Slaves could be - and were - insured. Outside of the really, really dangerous jobs - and not always then - slaves were still preferred, and demonstrably cheaper than the alternatives.
To take a couple of not-quite random examples (from Starobin): in 1855, the Virginia and Tennessee Railroad reported that slave labour cost $11 monthly while free labour cost $40 to $50 monthly. A Kentucky hemp manufacturer who switched from free labour to slave labour reported that he reduced his costs by 33%.
On the idea of expanding slavery across the country, remember that the crops grown using slavery can deplete the soil rapidly.
Whether the crops are grown by slaves or free labour doesn't make any difference to whether those crops exhaust the soil. Intensive plantation agriculture does that, no matter whether slave or free are doing the harvesting.

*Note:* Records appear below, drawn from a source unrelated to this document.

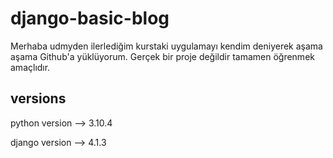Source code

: # django-basic-blog
Merhaba udmyden ilerlediğim kurstaki uygulamayı kendim deniyerek aşama aşama Github'a yüklüyorum.
Gerçek bir proje değildir tamamen öğrenmek amaçlıdır.

## versions
python version --> 3.10.4

django version --> 4.1.3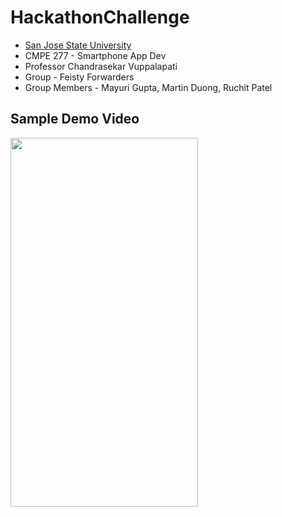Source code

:# HackathonChallenge
 
- [San Jose State University](http://www.sjsu.edu/)
- CMPE 277 - Smartphone App Dev
- Professor Chandrasekar Vuppalapati
- Group - Feisty Forwarders
- Group Members - Mayuri Gupta, Martin Duong, Ruchit Patel




## Sample Demo Video
<img src="https://github.com/mayurigupta01/hackathonChallenge/blob/master/hackathon.gif" width="300" height="590">

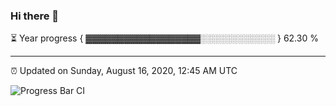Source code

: ### Hi there 👋

⏳ Year progress { ▓▓▓▓▓▓▓▓▓▓▓▓▓▓▓▓▓▓░░░░░░░░░░░░ } 62.30 %

---

⏰ Updated on Sunday, August 16, 2020, 12:45 AM UTC

![Progress Bar CI](https://github.com/arthurbuhl/arthurbuhl/workflows/Progress%20Bar%20CI/badge.svg)
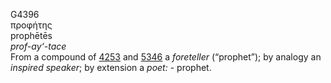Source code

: <body>
  <p>G4396<br>  προφήτης  <br> prophētēs  <br><i>prof-ay‘-tace </i><br>From a compound of <a href="g4253.htm">4253</a> and <a href="g5346.htm">5346</a>  a <i>foreteller</i> (“prophet”); by analogy an <i>inspired</i> <i>speaker</i>; by extension a <i>poet:</i> - prophet.<br></p>
 </body>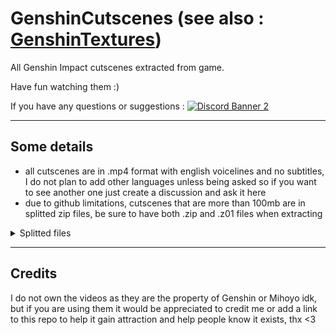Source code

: # GenshinCutscenes (see also : [GenshinTextures](https://github.com/Escartem/GenshinTextures))
All Genshin Impact cutscenes extracted from game.

Have fun watching them :)

If you have any questions or suggestions :
[![Discord Banner 2](https://discordapp.com/api/guilds/503554429648371712/widget.png?style=shield)](https://discord.gg/fzRdtVh)

---
## Some details

* all cutscenes are in .mp4 format with english voicelines and no subtitles, I do not plan to add other languages unless being asked so if you want to see another one just create a discussion and ask it here
* due to github limitations, cutscenes that are more than 100mb are in splitted zip files, be sure to have both .zip and .z01 files when extracting

<details>
    <summary>Splitted files</summary>
  
    /VideoAssets/AfterBattle/Cs_102205_AfterBattle_Boy.mp4
    /VideoAssets/AfterBattle/Cs_102205_AfterBattle_Girl.mp4
    /VideoAssets/Inazuma/YaeMiko/Cs_Inazuma_LQ1203105_YaeMiko_Boy.mp4
    /VideoAssets/Inazuma/YaeMiko/Cs_Inazuma_LQ1203105_YaeMiko_Girl.mp4
    /VideoAssets/LiYue/BreakThroughSpace/Cs_LiYue_LQ10310301_BreakThroughSpace_Boy.mp4
    /VideoAssets/LiYue/BreakThroughSpace/Cs_LiYue_LQ10310301_BreakThroughSpace_Girl.mp4
    /VideoAssets/ShenheBattle/Cs_LQ1101502_ShenheBattle_Boy.mp4
    /VideoAssets/ShenheBattle/Cs_LQ1101502_ShenheBattle_Girl.mp4
    /VideoAssets/Sumeru/AQ/SKP/Cs_Sumeru_AQ_30280901_SKP_Boy.mp4
    /VideoAssets/Sumeru/AQ/SKP/Cs_Sumeru_AQ_30280901_SKP_Girl.mp4
    /VideoAssets/Sumeru/Cs_Sumeru_AQ302105_GOTP.mp4
</details>

---
## Credits

I do not own the videos as they are the property of Genshin or Mihoyo idk, but if you are using them it would be appreciated to credit me or add a link to this repo to help it gain attraction and help people know it exists, thx <3
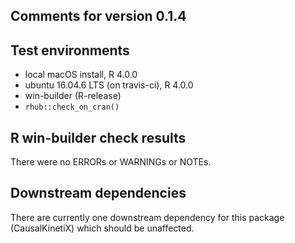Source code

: ## Comments for version 0.1.4

## Test environments
* local macOS install, R 4.0.0
* ubuntu 16.04.6 LTS (on travis-ci), R 4.0.0
* win-builder (R-release)
* `rhub::check_on_cran()` 

## R win-builder check results
There were no ERRORs or WARNINGs or NOTEs.

## Downstream dependencies
There are currently one downstream dependency for this package (CausalKinetiX) 
which should be unaffected.



  
  

 

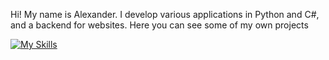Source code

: Hi! My name is Alexander. I develop various applications in Python and C#, and a backend for websites. Here you can see some of my own projects

[![My Skills](https://skillicons.dev/icons?i=cs,cpp,dotnet,git,html,mysql,py,visualstudio&perline=4)](https://skillicons.dev)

What happened in the OTL western expansion of slavery was that it was simply cheaper to move west and use new lands than it was to use fertilisers and other methods to improve the soil.
That exit valve only applied as long as there was plenty of good cheap land out west, though. It was starting to run out even before the ACW. In the older areas, especially Virginia, planters were starting to turn to animal manures, crop rotation etc to restore the most exhausted soils. (Edmund Ruffin was particularly notable in that regard).
The Confederacy had hoped to expand into what’s now Arizona and New Mexico, but that area is not ideal for large scale farming. Even if you rotated crops to replenish the soil, that’s money out of your pocket for that growing season.
True as far as it goes, but the need to rotate crops/buy fertiliser will come back to bite the new cotton belt areas regardless of whether slavery expands further.
The bottom line is, no one will buy a slave worker if given a cheaper alternative.
True, but the reality is that in virtually all cases, the slaves were cheaper. The only real exception is jobs where the risk of death was so high that it was better to use immigrants. But that was only a rather small percentage of the jobs.